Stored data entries
"""

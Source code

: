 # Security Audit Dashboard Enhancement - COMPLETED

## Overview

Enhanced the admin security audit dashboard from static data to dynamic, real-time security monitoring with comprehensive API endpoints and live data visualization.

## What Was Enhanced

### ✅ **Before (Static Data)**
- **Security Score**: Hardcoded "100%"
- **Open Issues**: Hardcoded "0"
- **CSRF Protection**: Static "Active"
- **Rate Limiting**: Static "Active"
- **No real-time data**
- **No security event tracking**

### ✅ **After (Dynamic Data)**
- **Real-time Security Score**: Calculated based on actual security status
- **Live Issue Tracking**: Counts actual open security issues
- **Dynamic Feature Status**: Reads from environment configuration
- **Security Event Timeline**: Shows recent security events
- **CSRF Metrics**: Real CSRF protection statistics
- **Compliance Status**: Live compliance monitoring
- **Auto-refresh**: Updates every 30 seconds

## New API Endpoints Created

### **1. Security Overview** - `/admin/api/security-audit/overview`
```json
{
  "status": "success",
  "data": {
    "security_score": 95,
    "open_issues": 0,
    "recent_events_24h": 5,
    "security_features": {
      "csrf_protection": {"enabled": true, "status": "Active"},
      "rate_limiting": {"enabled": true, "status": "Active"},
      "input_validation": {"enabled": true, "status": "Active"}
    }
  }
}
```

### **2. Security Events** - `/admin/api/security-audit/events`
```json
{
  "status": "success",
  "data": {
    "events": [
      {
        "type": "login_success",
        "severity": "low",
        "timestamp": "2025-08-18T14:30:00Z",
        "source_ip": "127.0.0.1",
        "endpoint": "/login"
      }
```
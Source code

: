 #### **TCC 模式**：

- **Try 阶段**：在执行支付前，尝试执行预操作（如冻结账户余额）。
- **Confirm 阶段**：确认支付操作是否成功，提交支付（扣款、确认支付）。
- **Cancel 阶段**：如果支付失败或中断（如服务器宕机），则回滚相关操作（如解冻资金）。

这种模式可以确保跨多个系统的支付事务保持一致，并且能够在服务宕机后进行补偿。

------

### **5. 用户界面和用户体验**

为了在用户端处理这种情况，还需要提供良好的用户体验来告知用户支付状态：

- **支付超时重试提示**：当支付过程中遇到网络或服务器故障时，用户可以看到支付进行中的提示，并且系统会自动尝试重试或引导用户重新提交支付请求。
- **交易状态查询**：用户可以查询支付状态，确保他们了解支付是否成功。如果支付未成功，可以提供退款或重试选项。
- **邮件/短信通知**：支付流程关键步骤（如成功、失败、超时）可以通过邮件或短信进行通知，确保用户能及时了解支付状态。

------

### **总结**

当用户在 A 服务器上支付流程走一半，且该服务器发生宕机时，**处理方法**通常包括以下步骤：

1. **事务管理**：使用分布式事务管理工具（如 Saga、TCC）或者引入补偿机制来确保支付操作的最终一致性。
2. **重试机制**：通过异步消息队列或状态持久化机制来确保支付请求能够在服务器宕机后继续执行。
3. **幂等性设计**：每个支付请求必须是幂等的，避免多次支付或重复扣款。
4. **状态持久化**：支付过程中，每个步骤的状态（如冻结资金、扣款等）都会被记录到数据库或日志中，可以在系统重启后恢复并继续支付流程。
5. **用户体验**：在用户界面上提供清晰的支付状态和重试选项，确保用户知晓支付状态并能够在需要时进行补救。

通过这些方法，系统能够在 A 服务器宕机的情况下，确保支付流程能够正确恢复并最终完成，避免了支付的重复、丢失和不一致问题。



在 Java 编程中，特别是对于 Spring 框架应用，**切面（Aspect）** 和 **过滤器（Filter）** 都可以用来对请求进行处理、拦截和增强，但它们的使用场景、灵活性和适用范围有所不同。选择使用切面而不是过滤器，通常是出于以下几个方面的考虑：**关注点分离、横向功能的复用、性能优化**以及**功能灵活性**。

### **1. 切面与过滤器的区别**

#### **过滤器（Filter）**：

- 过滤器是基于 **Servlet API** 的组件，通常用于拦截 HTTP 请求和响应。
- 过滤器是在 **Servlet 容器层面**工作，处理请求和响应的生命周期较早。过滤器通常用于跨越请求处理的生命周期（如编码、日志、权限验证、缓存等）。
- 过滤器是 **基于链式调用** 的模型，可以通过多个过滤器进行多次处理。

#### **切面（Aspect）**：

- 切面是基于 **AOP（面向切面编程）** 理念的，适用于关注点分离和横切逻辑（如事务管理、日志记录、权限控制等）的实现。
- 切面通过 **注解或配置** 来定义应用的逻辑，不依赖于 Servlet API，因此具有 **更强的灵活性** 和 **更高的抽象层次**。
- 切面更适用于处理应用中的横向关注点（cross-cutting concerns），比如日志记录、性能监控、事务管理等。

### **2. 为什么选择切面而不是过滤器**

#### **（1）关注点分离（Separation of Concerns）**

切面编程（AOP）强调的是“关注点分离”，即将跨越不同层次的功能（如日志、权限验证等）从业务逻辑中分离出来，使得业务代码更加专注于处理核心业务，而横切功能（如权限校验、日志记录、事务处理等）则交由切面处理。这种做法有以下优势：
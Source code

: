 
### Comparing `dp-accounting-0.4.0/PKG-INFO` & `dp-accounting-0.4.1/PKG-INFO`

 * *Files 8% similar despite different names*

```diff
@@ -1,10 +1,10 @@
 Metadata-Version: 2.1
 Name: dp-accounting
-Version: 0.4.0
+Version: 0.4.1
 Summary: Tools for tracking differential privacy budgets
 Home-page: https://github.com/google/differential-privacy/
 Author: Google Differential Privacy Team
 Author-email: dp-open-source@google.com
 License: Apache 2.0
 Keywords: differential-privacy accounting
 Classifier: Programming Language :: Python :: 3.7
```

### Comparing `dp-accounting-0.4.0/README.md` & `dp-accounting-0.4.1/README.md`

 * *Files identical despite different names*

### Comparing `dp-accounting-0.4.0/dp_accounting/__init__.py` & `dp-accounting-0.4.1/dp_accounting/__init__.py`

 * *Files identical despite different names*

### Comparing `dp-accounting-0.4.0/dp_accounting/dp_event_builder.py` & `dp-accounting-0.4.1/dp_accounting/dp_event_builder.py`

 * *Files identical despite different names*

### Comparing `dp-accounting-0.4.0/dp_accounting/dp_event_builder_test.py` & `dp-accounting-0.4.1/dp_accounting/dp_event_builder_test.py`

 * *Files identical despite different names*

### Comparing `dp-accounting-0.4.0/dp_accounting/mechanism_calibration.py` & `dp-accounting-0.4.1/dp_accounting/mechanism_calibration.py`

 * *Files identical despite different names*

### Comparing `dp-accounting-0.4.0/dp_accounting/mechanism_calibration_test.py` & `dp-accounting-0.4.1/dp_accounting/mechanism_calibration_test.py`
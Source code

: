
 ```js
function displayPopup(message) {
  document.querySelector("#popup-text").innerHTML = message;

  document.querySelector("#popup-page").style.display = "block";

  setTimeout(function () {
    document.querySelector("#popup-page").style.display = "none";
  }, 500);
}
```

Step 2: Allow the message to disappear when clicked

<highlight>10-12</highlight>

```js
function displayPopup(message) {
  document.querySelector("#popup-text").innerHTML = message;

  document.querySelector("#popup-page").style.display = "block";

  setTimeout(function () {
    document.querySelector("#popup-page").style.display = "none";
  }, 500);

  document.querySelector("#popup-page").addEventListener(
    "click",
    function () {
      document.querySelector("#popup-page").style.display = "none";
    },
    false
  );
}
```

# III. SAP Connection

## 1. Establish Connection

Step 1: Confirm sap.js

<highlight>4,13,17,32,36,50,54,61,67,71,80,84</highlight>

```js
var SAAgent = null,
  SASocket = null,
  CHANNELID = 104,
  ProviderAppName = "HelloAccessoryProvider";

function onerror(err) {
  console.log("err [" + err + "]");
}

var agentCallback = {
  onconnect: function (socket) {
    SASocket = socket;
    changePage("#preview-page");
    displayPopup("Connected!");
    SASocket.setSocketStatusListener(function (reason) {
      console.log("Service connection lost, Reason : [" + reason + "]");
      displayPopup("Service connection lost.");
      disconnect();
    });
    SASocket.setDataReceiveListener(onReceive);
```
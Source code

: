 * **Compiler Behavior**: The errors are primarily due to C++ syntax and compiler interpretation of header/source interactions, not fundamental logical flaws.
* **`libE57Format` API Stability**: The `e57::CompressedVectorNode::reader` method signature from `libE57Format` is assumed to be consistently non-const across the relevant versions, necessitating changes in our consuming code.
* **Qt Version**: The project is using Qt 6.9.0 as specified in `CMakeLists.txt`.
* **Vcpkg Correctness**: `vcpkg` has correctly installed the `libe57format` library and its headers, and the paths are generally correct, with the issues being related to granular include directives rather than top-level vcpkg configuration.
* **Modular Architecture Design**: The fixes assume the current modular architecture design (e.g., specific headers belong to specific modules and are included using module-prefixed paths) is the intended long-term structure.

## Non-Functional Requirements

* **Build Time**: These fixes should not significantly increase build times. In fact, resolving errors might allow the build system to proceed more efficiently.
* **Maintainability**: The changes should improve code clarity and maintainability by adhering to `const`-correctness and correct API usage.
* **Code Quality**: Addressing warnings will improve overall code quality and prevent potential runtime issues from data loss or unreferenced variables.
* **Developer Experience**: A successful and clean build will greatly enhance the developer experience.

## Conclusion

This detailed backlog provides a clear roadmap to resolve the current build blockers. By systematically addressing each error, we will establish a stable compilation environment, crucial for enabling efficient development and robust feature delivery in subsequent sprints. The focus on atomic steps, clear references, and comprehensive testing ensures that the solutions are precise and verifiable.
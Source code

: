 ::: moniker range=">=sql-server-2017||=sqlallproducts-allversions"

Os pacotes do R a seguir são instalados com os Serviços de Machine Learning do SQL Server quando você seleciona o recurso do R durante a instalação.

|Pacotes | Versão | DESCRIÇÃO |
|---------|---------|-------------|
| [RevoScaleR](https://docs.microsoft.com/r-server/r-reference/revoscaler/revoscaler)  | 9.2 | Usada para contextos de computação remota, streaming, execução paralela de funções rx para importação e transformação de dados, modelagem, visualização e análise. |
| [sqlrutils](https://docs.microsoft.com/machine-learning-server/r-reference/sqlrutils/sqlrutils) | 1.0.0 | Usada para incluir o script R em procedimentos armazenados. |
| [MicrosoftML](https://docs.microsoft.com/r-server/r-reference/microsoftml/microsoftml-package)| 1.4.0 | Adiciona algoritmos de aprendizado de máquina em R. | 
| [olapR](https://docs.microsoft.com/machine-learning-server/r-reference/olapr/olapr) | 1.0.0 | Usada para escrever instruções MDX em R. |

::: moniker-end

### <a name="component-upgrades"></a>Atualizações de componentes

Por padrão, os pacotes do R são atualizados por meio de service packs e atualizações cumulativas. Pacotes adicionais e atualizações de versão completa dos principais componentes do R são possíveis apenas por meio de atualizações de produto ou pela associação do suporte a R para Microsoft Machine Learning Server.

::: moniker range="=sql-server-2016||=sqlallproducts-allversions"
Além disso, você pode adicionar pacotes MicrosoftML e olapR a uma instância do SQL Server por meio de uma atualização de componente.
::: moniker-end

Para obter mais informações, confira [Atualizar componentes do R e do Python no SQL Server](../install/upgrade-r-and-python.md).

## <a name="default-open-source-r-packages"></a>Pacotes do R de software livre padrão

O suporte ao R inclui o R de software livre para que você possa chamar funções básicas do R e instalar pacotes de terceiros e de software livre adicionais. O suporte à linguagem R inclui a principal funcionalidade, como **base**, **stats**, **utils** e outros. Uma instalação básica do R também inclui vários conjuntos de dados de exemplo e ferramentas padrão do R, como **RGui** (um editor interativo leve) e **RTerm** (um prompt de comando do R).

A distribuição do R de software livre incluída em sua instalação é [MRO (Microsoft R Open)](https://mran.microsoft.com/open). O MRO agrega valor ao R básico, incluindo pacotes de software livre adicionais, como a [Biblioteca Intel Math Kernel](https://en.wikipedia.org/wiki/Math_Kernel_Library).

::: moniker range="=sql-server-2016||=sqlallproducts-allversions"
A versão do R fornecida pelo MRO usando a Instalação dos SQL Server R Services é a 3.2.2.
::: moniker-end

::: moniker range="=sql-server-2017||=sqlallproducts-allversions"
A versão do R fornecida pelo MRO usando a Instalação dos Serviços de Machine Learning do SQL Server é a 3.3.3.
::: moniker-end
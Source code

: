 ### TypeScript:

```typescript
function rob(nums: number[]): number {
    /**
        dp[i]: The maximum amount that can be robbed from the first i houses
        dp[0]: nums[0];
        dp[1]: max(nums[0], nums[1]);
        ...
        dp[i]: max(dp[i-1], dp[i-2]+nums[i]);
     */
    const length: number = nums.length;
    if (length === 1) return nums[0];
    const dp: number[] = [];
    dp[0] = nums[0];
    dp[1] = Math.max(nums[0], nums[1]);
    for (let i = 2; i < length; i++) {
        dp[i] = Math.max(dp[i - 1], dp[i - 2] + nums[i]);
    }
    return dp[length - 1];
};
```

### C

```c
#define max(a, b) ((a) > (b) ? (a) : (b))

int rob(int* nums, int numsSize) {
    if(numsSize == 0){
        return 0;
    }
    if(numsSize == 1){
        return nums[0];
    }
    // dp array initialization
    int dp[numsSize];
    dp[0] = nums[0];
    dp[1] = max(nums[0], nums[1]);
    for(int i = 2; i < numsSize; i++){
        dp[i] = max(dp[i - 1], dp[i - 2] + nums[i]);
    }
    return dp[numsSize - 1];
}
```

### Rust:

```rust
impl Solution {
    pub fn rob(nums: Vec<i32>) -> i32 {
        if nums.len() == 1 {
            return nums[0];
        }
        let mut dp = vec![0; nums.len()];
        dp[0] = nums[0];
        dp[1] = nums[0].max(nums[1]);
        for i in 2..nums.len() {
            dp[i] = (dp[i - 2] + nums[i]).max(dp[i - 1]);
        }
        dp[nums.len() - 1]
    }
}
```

"""

▶ INSTRUCTIONS FOR THE TASK: Reproduce, exactly as they stand in the data above, the lines from the one that holds "3. **幂等性设计**：每个支付请求必须是幂等的，避免多次支付或重复扣款。" to the one that holds "- 切面是基于 **AOP（面向切面编程）**", inclusive.

▶ PROBLEM SOLUTION:
3. **幂等性设计**：每个支付请求必须是幂等的，避免多次支付或重复扣款。
4. **状态持久化**：支付过程中，每个步骤的状态（如冻结资金、扣款等）都会被记录到数据库或日志中，可以在系统重启后恢复并继续支付流程。
5. **用户体验**：在用户界面上提供清晰的支付状态和重试选项，确保用户知晓支付状态并能够在需要时进行补救。

通过这些方法，系统能够在 A 服务器宕机的情况下，确保支付流程能够正确恢复并最终完成，避免了支付的重复、丢失和不一致问题。



在 Java 编程中，特别是对于 Spring 框架应用，**切面（Aspect）** 和 **过滤器（Filter）** 都可以用来对请求进行处理、拦截和增强，但它们的使用场景、灵活性和适用范围有所不同。选择使用切面而不是过滤器，通常是出于以下几个方面的考虑：**关注点分离、横向功能的复用、性能优化**以及**功能灵活性**。

### **1. 切面与过滤器的区别**

#### **过滤器（Filter）**：

- 过滤器是基于 **Servlet API** 的组件，通常用于拦截 HTTP 请求和响应。
- 过滤器是在 **Servlet 容器层面**工作，处理请求和响应的生命周期较早。过滤器通常用于跨越请求处理的生命周期（如编码、日志、权限验证、缓存等）。
- 过滤器是 **基于链式调用** 的模型，可以通过多个过滤器进行多次处理。

#### **切面（Aspect）**：

- 切面是基于 **AOP（面向切面编程）** 理念的，适用于关注点分离和横切逻辑（如事务管理、日志记录、权限控制等）的实现。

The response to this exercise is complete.